Neonatal mortality rates were not affected by the choice of a threshold. However, the use of a 1000-gram threshold underestimated the health burden of fetal deaths. This may in part reflect the exclusion of growth restricted fetuses. In high-income countries with a good measure of gestational age, using a 28-week threshold may provide additional valuable information about fetal deaths occurring in the third trimester.

摘要

背景

胎儿和新生儿死亡率是人口健康的重要指标,但在极早产儿的出生和死亡记录方面存在差异,这影响了国际间的比较。
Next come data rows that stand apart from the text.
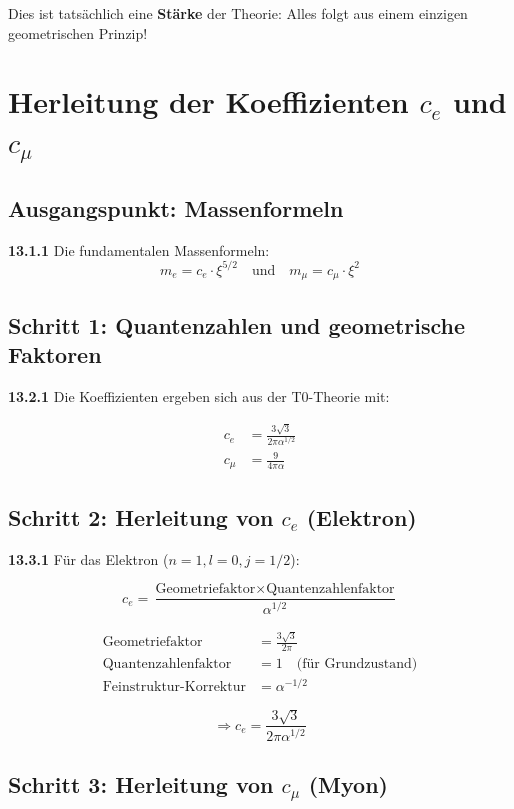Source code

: Dies ist tatsächlich eine \textbf{Stärke} der Theorie: Alles folgt aus einem einzigen geometrischen Prinzip!


\section{Herleitung der Koeffizienten $c_e$ und $c_\mu$}

\subsection{Ausgangspunkt: Massenformeln}

\noindent \textbf{13.1.1} Die fundamentalen Massenformeln:
\[
m_e = c_e \cdot \xi^{5/2} \quad \text{und} \quad m_\mu = c_\mu \cdot \xi^2
\]

\subsection{Schritt 1: Quantenzahlen und geometrische Faktoren}

\noindent \textbf{13.2.1} Die Koeffizienten ergeben sich aus der T0-Theorie mit:

\begin{align*}
	c_e &= \frac{3\sqrt{3}}{2\pi\alpha^{1/2}} \\
	c_\mu &= \frac{9}{4\pi\alpha}
\end{align*}

\subsection{Schritt 2: Herleitung von $c_e$ (Elektron)}

\noindent \textbf{13.3.1} Für das Elektron ($n=1, l=0, j=1/2$):

\[
c_e = \frac{\text{Geometriefaktor} \times \text{Quantenzahlenfaktor}}{\alpha^{1/2}}
\]

\begin{align*}
	\text{Geometriefaktor} &= \frac{3\sqrt{3}}{2\pi} \\
	\text{Quantenzahlenfaktor} &= 1 \quad \text{(für Grundzustand)} \\
	\text{Feinstruktur-Korrektur} &= \alpha^{-1/2}
\end{align*}

\[
\Rightarrow c_e = \frac{3\sqrt{3}}{2\pi\alpha^{1/2}}
\]

\subsection{Schritt 3: Herleitung von $c_\mu$ (Myon)}

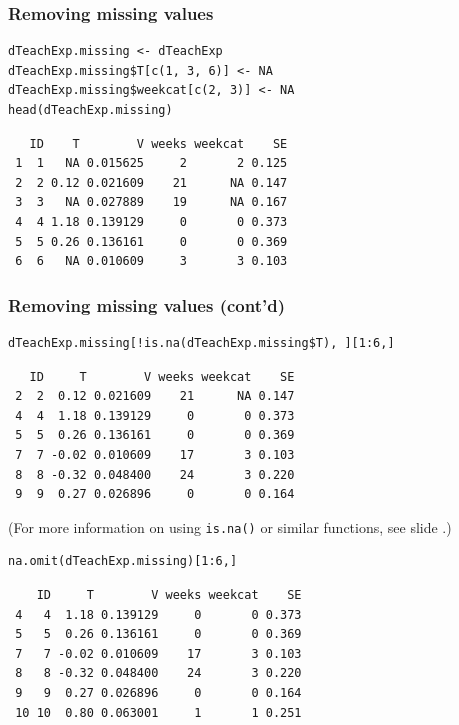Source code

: \documentclass[bigger]{beamer}
\begin{document}
\begin{frame}[fragile,shrink = 20]
\frametitle{Removing missing values}
\label{sec-4-1-6}


\lstset{language=R}
\begin{lstlisting}
dTeachExp.missing <- dTeachExp
dTeachExp.missing$T[c(1, 3, 6)] <- NA
dTeachExp.missing$weekcat[c(2, 3)] <- NA
head(dTeachExp.missing)
\end{lstlisting}

\begin{verbatim}
   ID    T        V weeks weekcat    SE
 1  1   NA 0.015625     2       2 0.125
 2  2 0.12 0.021609    21      NA 0.147
 3  3   NA 0.027889    19      NA 0.167
 4  4 1.18 0.139129     0       0 0.373
 5  5 0.26 0.136161     0       0 0.369
 6  6   NA 0.010609     3       3 0.103
\end{verbatim}
\end{frame}
\begin{frame}[fragile,shrink = 20]
\frametitle{Removing missing values (cont'd)}
\label{sec-4-1-7}


\lstset{language=R}
\begin{lstlisting}
dTeachExp.missing[!is.na(dTeachExp.missing$T), ][1:6,]
\end{lstlisting}

\begin{verbatim}
   ID     T        V weeks weekcat    SE
 2  2  0.12 0.021609    21      NA 0.147
 4  4  1.18 0.139129     0       0 0.373
 5  5  0.26 0.136161     0       0 0.369
 7  7 -0.02 0.010609    17       3 0.103
 8  8 -0.32 0.048400    24       3 0.220
 9  9  0.27 0.026896     0       0 0.164
\end{verbatim}

(For more information on using \texttt{is.na()} or similar functions, see slide \pageref{slide_is_function}.)



\lstset{language=R}
\begin{lstlisting}
na.omit(dTeachExp.missing)[1:6,]
\end{lstlisting}

\begin{verbatim}
    ID     T        V weeks weekcat    SE
 4   4  1.18 0.139129     0       0 0.373
 5   5  0.26 0.136161     0       0 0.369
 7   7 -0.02 0.010609    17       3 0.103
 8   8 -0.32 0.048400    24       3 0.220
 9   9  0.27 0.026896     0       0 0.164
 10 10  0.80 0.063001     1       1 0.251
\end{verbatim}
\end{frame}
\end{document}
世界卫生组织建议在排除出生体重低于 1000 克的婴儿后,对死亡率进行比较,但许多围产期结局的分析都是基于胎龄。我们比较了使用 1000 克出生体重或 28 周胎龄阈值对欧洲报告的胎儿和新生儿死亡率的影响。

方法

使用欧洲围产统计项目(Euro-Peristat project)29 个参与国家/地区汇总的 2004 年出生体重和胎龄数据,计算了使用 1000 克和 28 周(280 万例总出生)截断值的胎儿和新生儿死亡率。我们分别使用 Wilcoxon 符号秩检验和 95%置信区间测量了国家间和国家内的死亡率差异。

主要发现

对于胎儿死亡率,基于胎龄的死亡率明显高于基于出生体重的死亡率(p<0.001),尽管这些差异在国家间有所不同。使用 1000 克阈值包括 8823 例胎儿死亡,而使用 28 周阈值包括 9535 例(差异为 712)。相比之下,对于新生儿死亡的比较,选择截断值的差异很小(差异为 16)。在大多数国家,新生儿死亡率差异极小,不到每 1000 例 0.1 例(p=0.370)。两种阈值的国家排名都具有可比性。

结论

新生儿死亡率不受阈值选择的影响。然而,使用 1000 克阈值低估了胎儿死亡的健康负担。这在一定程度上可能反映了对生长受限胎儿的排除。在胎龄测量良好的高收入国家,使用 28 周阈值可能会提供有关第三孕期胎儿死亡的额外有价值的信息。